Challenges & Training
Challenges: There are obviously challenges with this model like all others, although we think the benefits outweigh the issues. Students that have problems being motivated for treatment or setting any goals at all for a session can struggle in this model, but we think that is pretty similar to more traditional models. It also can be a big departure from traditional business in some campuses, and university staff in other offices as well as students can sometimes not understand. Having clear messaging and materials is important for a good rollout and keeping things positive.
Training: Although every clinician could practice in this model competently right away, some training could be important depending on staff dynamics. If you are going to do same day sessions or have the immediate treatment focus, the Single Session Therapy folks can definitely teach staff new skills that can help them do this effectively. I offer a training course for concise sessions that I’ll do in person or video conference. However, if you have staff that are ready to go, they also may not need any further training.
Special Considerations: There are a couple areas at some schools that have implemented this that need special decision making.
- The first is what to do for students who got used to the previous system, particularly as long term clients. I suggest working with each individual student and therapist pair to see what makes sense rather than a blanket policy, and maintain a spirit of flexibility and collaboration to make a path that works.

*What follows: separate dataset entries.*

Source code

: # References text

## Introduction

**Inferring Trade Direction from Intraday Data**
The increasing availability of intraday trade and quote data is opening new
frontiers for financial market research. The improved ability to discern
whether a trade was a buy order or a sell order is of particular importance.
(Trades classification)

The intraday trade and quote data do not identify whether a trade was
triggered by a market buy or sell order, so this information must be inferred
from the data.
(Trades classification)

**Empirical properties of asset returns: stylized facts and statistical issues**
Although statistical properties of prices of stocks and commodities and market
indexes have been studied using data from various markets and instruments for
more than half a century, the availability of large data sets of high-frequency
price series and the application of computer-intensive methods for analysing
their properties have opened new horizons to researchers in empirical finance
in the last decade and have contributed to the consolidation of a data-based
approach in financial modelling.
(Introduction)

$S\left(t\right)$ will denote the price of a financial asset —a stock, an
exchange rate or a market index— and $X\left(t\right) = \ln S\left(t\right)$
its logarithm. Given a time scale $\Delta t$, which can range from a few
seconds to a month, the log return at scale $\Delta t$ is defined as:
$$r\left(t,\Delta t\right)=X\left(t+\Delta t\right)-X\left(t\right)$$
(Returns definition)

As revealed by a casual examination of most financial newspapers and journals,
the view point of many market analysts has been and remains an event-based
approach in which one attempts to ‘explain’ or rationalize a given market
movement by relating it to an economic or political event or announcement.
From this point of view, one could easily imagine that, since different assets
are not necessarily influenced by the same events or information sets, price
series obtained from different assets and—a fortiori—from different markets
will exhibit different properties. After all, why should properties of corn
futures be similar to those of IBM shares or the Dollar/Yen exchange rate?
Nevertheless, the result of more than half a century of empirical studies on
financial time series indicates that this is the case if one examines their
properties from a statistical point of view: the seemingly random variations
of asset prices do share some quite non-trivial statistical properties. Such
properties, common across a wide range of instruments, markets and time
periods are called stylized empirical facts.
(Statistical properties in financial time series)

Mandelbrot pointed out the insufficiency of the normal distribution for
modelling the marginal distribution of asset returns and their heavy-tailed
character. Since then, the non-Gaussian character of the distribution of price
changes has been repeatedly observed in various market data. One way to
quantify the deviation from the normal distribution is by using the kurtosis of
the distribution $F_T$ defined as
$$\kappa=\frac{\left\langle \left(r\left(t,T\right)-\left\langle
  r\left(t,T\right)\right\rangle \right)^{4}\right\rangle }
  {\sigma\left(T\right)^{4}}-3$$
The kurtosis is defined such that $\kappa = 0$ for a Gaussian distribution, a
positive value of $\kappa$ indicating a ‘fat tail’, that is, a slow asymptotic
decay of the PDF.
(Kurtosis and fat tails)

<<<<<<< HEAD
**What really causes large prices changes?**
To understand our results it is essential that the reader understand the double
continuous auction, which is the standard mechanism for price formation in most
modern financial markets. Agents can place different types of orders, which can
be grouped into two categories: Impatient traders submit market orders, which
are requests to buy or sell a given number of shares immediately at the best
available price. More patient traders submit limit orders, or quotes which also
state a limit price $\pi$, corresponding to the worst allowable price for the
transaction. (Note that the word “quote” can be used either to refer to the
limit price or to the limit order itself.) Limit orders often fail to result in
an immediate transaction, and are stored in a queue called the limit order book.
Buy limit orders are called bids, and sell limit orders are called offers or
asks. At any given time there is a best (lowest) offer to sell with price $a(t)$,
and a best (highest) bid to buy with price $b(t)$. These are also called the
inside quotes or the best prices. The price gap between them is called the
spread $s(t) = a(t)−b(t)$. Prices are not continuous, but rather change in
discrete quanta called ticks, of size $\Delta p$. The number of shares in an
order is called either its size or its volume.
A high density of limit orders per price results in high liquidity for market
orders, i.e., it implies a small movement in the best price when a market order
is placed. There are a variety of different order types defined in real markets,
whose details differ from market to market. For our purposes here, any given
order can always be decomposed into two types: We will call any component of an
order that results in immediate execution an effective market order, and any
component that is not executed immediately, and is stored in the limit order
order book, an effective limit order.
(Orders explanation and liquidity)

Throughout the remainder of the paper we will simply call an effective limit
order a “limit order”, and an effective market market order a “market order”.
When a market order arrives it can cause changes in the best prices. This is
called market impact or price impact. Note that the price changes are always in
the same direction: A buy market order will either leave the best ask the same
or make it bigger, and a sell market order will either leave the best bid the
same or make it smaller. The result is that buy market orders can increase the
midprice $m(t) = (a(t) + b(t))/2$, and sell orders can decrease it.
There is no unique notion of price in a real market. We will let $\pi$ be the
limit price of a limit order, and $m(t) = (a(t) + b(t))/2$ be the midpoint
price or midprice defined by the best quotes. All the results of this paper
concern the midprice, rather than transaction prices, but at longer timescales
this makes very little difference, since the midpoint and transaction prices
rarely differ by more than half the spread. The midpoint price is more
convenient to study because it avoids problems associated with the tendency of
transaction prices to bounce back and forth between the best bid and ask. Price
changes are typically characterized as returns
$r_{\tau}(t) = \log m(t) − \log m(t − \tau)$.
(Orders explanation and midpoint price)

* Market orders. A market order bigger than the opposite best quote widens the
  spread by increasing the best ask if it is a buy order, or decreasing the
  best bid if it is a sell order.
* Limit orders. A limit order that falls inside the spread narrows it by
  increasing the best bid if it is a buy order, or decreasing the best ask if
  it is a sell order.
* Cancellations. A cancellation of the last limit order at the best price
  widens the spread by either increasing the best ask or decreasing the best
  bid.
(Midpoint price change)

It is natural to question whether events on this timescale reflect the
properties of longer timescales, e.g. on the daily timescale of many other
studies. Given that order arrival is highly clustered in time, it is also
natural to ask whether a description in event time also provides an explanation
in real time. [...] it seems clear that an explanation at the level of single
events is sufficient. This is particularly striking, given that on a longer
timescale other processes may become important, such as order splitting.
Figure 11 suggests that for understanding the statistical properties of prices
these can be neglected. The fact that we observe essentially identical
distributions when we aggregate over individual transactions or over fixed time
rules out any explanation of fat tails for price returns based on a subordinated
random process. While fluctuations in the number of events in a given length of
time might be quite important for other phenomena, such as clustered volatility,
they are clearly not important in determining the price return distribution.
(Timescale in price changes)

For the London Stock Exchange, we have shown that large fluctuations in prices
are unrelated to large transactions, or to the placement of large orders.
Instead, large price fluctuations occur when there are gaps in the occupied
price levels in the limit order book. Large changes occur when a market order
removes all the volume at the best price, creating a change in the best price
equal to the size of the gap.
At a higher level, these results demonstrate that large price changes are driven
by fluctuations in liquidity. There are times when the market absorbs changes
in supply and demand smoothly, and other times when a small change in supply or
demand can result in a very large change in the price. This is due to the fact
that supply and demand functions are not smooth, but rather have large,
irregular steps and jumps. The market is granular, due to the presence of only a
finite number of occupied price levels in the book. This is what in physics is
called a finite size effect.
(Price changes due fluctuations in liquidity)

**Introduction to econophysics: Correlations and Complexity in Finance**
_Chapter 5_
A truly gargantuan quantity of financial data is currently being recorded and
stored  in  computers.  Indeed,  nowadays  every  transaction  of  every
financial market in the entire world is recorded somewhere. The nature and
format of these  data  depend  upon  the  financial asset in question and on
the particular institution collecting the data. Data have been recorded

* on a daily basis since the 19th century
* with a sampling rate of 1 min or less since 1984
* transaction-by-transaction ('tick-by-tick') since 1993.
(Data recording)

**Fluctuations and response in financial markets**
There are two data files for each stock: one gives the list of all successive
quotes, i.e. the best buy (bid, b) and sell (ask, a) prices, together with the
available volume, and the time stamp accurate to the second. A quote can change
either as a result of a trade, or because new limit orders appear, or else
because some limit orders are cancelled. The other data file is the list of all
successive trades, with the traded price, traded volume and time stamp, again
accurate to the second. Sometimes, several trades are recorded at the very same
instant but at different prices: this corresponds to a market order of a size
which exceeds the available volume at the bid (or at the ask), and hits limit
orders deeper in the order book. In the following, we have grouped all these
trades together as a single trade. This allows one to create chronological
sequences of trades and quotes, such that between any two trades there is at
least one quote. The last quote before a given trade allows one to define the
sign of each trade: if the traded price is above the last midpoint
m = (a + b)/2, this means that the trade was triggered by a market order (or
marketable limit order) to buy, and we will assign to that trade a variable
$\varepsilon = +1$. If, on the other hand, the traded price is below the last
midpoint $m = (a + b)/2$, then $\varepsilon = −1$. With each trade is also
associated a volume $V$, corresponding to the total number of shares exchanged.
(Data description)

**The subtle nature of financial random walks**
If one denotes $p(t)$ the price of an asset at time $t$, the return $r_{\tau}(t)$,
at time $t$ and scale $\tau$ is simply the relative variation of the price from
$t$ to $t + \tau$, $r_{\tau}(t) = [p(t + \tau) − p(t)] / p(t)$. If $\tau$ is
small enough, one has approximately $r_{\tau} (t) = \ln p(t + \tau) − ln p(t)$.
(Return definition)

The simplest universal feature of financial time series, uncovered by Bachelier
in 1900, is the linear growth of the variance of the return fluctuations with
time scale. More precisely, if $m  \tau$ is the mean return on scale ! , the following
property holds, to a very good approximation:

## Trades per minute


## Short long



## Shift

- The second is what to do for students that really don’t resonate with the model, like folks that have extreme difficulty asking for help, or where not having sessions booked in advance actually causes significantly more stress for them. Again, in these cases, I suggest bringing a spirit of flexibility and look at all the options for each unique situation to find a path forward that makes sense for the student. Sometimes we can find a creative way forward within the model that works, and other times it’s best to just make exceptions.
- The third is sorting out how many advanced scheduled new clients each provider should have. I’m working on a formula that may be a guide that I hope to add here soon. However, each center has to decide what ways they want to use the tools like same day and the follow-up options, and that may change how new clients schedule in advance.
Suggested Starting Points
These are the easiest starting points that have real returns. They requires the lowest investment and are the easiest to change back if they aren’t going well.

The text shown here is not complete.